▶ **Data extract**
=== Begin Enclosure ===

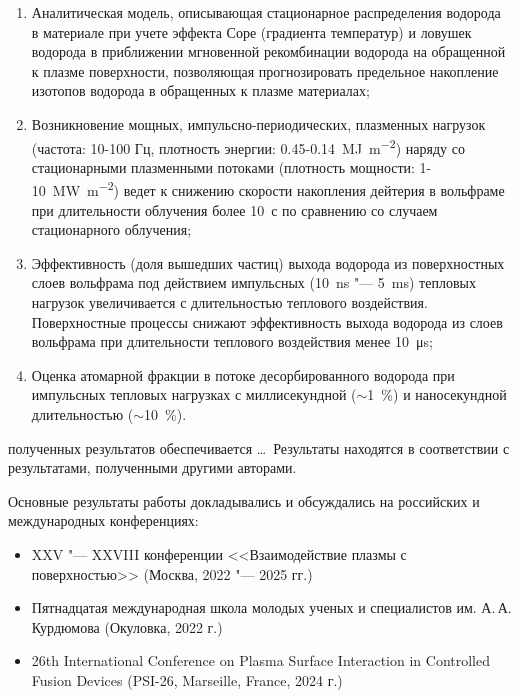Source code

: {}
\begin{enumerate}[beginpenalty=10000] %
  \item Аналитическая модель, описывающая стационарное распределения водорода в материале при учете эффекта Соре (градиента температур) 
  и ловушек водорода в приближении мгновенной рекомбинации водорода на обращенной к плазме поверхности, позволяющая прогнозировать предельное 
  накопление изотопов водорода в обращенных к плазме материалах;
  \item Возникновение мощных, импульсно-периодических, плазменных нагрузок (частота: 10-100 Гц, плотность энергии: 0.45-\SI{0.14}{\mega\joule\per\meter\squared}) 
  наряду со стационарными плазменными потоками (плотность мощности: 1-\SI{10}{\mega\watt\per\meter\squared}) ведет к снижению скорости накопления дейтерия в 
  вольфраме при длительности облучения более \SI{10}{с} по сравнению со случаем стационарного облучения; 
  \item Эффективность (доля вышедших частиц) выхода водорода из поверхностных слоев вольфрама под действием импульсных 
  (\SI{10}{\nano\second} "--- \SI{5}{\milli\second}) тепловых нагрузок увеличивается с длительностью теплового воздействия. Поверхностные процессы снижают эффективность 
  выхода водорода из слоев вольфрама при длительности теплового воздействия менее \SI{10}{\micro\second};
  \item Оценка атомарной фракции в потоке десорбированного водорода при импульсных 
  тепловых нагрузках с миллисекундной ($\sim$1~\%) и наносекундной длительностью ($\sim$10~\%).
\end{enumerate}

{\reliability} полученных результатов обеспечивается \ldots \ Результаты находятся в соответствии с результатами, полученными другими авторами.

{\probation}
Основные результаты работы докладывались и обсуждались на российских и международных конференциях:
\begin{itemize}
    \item XXV "--- XXVIII конференции <<Взаимодействие плазмы с поверхностью>> (Москва, 2022 "--- 2025 гг.)
    \item Пятнадцатая международная школа молодых ученых и специалистов им. А.\,А. Курдюмова (Окуловка, 2022 г.)
    \item 26th International Conference on Plasma Surface Interaction in Controlled Fusion Devices (PSI-26, Marseille, France, 2024 г.)
\end{itemize}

=== End Enclosure ===

▶ **Instructions to follow**
Leave the pictures out and return the rest of the listing exactly.

▶ **Task response**
Source code

: {}
\begin{enumerate}[beginpenalty=10000] %
  \item Аналитическая модель, описывающая стационарное распределения водорода в материале при учете эффекта Соре (градиента температур) 
  и ловушек водорода в приближении мгновенной рекомбинации водорода на обращенной к плазме поверхности, позволяющая прогнозировать предельное 
  накопление изотопов водорода в обращенных к плазме материалах;
  \item Возникновение мощных, импульсно-периодических, плазменных нагрузок (частота: 10-100 Гц, плотность энергии: 0.45-\SI{0.14}{\mega\joule\per\meter\squared}) 
  наряду со стационарными плазменными потоками (плотность мощности: 1-\SI{10}{\mega\watt\per\meter\squared}) ведет к снижению скорости накопления дейтерия в 
  вольфраме при длительности облучения более \SI{10}{с} по сравнению со случаем стационарного облучения; 
  \item Эффективность (доля вышедших частиц) выхода водорода из поверхностных слоев вольфрама под действием импульсных 
  (\SI{10}{\nano\second} "--- \SI{5}{\milli\second}) тепловых нагрузок увеличивается с длительностью теплового воздействия. Поверхностные процессы снижают эффективность 
  выхода водорода из слоев вольфрама при длительности теплового воздействия менее \SI{10}{\micro\second};
  \item Оценка атомарной фракции в потоке десорбированного водорода при импульсных 
  тепловых нагрузках с миллисекундной ($\sim$1~\%) и наносекундной длительностью ($\sim$10~\%).
\end{enumerate}

{\reliability} полученных результатов обеспечивается \ldots \ Результаты находятся в соответствии с результатами, полученными другими авторами.

{\probation}
Основные результаты работы докладывались и обсуждались на российских и международных конференциях:
\begin{itemize}
    \item XXV "--- XXVIII конференции <<Взаимодействие плазмы с поверхностью>> (Москва, 2022 "--- 2025 гг.)
    \item Пятнадцатая международная школа молодых ученых и специалистов им. А.\,А. Курдюмова (Окуловка, 2022 г.)
    \item 26th International Conference on Plasma Surface Interaction in Controlled Fusion Devices (PSI-26, Marseille, France, 2024 г.)
\end{itemize}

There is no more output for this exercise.